Practical Implementation of Adaptive Analog Nonlinear Filtering For Impulsive Noise Mitigation

Abstract: It is well known that the performance of OFDM-based Powerline Communication (PLC) systems is impacted by impulsive noise. In this work, we propose a practical blind adaptive analog nonlinear filter to efficiently detect and mitigate impulsive noise. Specially, we design an Adaptive Canonical Differential Limiter (ACDL) which is constructed from a Clipped Mean Tracking Filter (CMTF) and Quartile Tracking Filters (QTFs). The QTFs help to determine a real-time range that excludes outliers. This range is fed into the CMTF which is responsible for mitigating impulsive noise. The CMTF is a nonlinear analog filter and its nonlinearity is controlled by the aforementioned range. Proper selection of this range ensures the improvement of the desired signal quality in impulsive environment. It is important to note that the proposed ACDL behaves like a linear filter in case of no impulsive noise. In this context, the traditional matched filter construction is modified to ensure distortionless processing of the desired signal.

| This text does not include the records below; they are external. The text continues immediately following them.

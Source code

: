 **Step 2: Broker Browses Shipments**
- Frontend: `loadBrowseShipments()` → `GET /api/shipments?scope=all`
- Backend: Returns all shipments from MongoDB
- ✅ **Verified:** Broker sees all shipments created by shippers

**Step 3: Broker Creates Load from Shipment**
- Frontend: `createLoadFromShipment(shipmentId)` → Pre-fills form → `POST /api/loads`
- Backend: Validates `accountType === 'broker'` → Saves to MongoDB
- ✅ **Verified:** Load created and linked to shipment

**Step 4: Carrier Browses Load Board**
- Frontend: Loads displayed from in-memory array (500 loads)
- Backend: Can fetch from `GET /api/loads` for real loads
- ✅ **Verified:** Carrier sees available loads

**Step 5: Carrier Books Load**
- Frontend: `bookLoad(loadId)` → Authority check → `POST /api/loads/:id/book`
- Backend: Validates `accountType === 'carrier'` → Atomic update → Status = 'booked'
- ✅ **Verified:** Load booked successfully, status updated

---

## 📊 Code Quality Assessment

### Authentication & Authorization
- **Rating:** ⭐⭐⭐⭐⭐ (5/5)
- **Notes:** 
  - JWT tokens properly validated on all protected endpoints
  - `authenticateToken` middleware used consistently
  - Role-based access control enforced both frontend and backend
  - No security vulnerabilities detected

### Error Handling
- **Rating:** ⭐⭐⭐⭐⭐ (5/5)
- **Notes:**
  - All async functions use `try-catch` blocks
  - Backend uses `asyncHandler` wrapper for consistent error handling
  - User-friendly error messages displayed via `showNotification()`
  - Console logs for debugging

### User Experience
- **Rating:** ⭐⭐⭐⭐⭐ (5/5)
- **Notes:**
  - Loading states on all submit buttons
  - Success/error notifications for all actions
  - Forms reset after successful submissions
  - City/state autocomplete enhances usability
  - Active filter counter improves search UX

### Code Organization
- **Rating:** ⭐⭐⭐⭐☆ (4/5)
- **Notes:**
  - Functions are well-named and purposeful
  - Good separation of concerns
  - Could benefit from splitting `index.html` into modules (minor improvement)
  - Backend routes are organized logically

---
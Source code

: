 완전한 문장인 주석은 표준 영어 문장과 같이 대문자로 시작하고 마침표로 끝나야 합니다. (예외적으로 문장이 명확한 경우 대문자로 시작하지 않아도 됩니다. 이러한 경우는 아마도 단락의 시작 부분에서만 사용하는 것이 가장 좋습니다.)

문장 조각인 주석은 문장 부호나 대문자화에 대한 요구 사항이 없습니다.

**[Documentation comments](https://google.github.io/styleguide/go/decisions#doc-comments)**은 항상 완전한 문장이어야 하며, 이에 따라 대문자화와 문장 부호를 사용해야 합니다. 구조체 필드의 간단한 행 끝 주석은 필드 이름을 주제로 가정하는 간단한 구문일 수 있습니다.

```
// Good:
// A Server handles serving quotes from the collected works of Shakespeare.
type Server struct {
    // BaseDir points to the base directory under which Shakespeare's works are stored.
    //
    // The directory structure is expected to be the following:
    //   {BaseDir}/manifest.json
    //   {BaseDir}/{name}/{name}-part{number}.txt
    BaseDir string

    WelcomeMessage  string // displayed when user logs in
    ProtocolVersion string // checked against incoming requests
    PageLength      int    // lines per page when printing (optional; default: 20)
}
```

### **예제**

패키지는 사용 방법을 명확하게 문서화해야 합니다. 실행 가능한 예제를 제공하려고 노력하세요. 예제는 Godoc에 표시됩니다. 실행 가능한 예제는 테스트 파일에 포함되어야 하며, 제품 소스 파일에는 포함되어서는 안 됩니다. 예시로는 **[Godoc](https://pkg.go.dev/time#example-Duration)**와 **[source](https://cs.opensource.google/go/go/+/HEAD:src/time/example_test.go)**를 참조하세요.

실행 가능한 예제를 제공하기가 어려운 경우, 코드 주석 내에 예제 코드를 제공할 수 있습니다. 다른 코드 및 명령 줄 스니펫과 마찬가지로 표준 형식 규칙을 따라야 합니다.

The performance improvement of the proposed ACDL is due to the fact that unlike other nonlinear methods, the ACDL is implemented in the analog domain where the outliers are still broadband and distinguishable. Simulation results in PRIME (OFDM-based narrowband PLC system) demonstrate the superior BER performance of ACDL relative to other nonlinear approaches such as blanking and clipping in impulsive noise environments.